Statistical mechanics is the branch of physics in which statistical methods are employed to understand how a large number of simple microscopic constituents of a system give rise to macroscopic properties. In this course we will study the universal features of phase transitions. We note that the course is complementary to the "Advanced Statistical Physics" lecture concentrating on more technical details and advanced topics in condensed matter systems.

The course focuses on the the renormalization group (RG) framework to describe a whole range of different paradigmatic systems. For example, we will learn how to apply the RG scheme to understand criticality and universal scaling in Percolation, the Ising model, the Phi-4 theory, the Kosterlitz-Thouless transition and in disordered systems.

The following topics are covered in this module:

• The general theory of the renormalization group
• Percolation theory as an introduction to the scaling hypothesis and RG
• Block spin RG and Widom scaling in the Ising model
• Effective field theory and perturbative RG (Wilson-Fisher fixed point)
• Non-linear sigma models
• XY model and the Kosterlitz-Thouless transition (Coulomb liquid RG)
• Disorder effects on phase transitions

After successful completion of the module the students are able to:

• Understand the relationship between a diverging correlation length and scale invariance at a critical point
• Use the scaling hypothesis as the foundation of the renormalization group
• Derive the Widom scaling Ansatz from the real space RG of the Ising model
• Understand and apply momentum space renormalization group methods to effective field theories
• Analyse the stability of fixed points and how to calculate critical exponents via RG

No preconditions in addition to the requirements for the Master’s program in Physics.

The lecture will present the content via blackboard presentation with the occasional help of slides and animations. The lecture will focus on explaining basic methods via illustrative examples. Homework problems will cover important aspects of the subject and will help develop analytic skills of the students. The homework problems are discussed and partly presented in the exercise classes by the students themselves in order to develop the crucial skills to understand a physics problem and perform calculations.

Blackboard lectures, written notes for download, exercise sheets, all course material available via Moodle

• K. Christensen and N.R. Moloney, Complexity and Criticality. Imperial College Press, 2005.
• J.M. Yeomans, Statistical Mechanics of Phase Transition, OUP 1992.
• J. Cardy, Scaling and Renormalization in Statistical Physics, CUP 1996.
• M. Kardar, Statistical Physics of Particles, CUP 2007.
P.M. Chaikin and T.C. Lubensky, Principles of Condensed Matter Physics, CUP 1995.

There will be an oral exam of 30 minutes duration. Therein the achievement of the competencies given in section learning outcome is tested exemplarily at least to the given cognition level using calculation problems and comprehension questions.

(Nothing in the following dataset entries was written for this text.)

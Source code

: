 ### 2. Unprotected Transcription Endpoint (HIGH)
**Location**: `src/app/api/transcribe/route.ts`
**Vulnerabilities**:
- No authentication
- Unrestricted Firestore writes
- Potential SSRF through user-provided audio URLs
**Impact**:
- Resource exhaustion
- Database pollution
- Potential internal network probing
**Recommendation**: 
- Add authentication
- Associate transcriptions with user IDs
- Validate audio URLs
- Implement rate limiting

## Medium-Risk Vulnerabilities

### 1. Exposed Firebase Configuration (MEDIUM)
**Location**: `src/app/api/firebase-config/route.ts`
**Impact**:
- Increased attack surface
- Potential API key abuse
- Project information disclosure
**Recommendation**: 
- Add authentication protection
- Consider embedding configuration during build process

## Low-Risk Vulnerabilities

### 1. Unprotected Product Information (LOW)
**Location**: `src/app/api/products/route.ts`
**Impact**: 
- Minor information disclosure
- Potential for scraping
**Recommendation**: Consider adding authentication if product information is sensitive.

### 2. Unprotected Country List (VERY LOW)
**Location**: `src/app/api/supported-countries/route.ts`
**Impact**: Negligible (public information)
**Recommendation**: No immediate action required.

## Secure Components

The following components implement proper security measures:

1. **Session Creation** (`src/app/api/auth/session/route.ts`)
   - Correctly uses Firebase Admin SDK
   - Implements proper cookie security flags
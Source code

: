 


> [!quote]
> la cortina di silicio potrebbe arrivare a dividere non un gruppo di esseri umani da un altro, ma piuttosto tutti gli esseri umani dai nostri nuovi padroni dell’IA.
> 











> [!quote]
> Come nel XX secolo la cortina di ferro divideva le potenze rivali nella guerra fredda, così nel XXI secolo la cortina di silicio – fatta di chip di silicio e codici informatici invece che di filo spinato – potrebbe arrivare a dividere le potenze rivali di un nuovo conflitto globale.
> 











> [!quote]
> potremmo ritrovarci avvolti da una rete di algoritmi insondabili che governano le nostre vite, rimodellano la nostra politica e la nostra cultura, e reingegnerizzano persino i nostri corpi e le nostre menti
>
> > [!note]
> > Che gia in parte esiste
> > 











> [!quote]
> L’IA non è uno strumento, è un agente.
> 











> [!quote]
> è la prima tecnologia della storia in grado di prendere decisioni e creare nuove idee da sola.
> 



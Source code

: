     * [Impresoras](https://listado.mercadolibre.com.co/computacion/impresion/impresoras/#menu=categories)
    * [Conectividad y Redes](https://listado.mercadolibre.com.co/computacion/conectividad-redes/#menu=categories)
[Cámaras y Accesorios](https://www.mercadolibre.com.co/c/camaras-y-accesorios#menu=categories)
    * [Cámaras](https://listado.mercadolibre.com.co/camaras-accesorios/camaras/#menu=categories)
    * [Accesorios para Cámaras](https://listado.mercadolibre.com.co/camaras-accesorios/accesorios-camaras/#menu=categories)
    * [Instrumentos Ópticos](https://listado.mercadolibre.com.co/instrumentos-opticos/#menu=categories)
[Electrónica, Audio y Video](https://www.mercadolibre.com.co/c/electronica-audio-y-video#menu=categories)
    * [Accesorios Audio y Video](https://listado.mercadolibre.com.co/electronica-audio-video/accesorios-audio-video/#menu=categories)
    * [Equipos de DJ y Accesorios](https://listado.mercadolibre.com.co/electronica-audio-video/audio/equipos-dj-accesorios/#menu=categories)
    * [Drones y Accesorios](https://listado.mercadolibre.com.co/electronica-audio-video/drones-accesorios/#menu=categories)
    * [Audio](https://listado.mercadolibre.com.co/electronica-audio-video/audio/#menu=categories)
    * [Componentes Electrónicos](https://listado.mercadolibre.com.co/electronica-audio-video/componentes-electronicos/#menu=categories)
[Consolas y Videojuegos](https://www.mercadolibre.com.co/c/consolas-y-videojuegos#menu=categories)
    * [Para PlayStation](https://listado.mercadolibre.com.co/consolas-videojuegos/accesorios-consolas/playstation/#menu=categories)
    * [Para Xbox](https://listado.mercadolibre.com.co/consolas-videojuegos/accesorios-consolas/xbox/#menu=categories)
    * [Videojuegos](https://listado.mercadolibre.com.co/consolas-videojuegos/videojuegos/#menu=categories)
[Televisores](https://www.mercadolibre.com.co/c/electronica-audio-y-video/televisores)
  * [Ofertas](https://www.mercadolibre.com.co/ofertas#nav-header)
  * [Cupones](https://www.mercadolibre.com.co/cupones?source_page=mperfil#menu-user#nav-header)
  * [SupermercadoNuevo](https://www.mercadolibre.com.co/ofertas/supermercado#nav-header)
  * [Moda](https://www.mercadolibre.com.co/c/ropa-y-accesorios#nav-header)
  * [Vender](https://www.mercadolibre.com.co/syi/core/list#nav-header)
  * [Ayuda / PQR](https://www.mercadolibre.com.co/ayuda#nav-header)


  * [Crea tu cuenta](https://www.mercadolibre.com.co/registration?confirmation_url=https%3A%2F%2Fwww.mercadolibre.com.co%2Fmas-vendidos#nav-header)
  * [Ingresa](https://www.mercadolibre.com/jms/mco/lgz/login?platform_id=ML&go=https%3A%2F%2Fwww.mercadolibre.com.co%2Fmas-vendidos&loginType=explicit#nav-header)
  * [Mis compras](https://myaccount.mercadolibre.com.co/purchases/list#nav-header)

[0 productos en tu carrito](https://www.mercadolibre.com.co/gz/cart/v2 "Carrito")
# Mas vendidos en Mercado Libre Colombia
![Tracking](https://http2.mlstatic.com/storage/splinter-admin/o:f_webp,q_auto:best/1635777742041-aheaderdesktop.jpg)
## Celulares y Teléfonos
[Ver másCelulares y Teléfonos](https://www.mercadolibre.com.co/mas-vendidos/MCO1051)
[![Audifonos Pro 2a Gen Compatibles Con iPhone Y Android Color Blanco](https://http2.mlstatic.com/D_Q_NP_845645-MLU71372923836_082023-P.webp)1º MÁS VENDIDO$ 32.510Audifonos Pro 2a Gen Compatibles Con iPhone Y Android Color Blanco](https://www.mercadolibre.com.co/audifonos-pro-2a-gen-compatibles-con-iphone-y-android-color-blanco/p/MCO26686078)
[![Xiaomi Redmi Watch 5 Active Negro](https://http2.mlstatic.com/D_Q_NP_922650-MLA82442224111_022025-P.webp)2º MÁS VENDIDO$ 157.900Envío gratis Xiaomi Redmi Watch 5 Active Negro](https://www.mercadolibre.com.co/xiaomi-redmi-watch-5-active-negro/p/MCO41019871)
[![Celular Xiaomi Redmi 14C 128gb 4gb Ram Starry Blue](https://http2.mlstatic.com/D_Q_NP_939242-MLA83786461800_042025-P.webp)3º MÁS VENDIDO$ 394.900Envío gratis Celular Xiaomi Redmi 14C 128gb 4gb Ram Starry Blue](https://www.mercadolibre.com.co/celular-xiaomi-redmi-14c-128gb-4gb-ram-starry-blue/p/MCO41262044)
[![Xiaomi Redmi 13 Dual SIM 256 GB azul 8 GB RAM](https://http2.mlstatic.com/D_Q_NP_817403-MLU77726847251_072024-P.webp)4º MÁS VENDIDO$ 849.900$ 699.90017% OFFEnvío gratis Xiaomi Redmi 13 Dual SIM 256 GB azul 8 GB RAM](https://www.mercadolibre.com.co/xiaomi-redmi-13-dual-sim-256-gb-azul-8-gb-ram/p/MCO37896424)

For example an assignment in the exam might be:

• Derive the phase diagram and critical exponents via RG for 2D site percolation
• Describe the Kadanoff block spin RG procedure for the Ising model
• Discuss the idea of the epsilon expansion and the Wilson-Fisher fixed point

Participation in the exercise classes is strongly recommended since the exercises prepare for the problems of the exam and rehearse the specific competencies.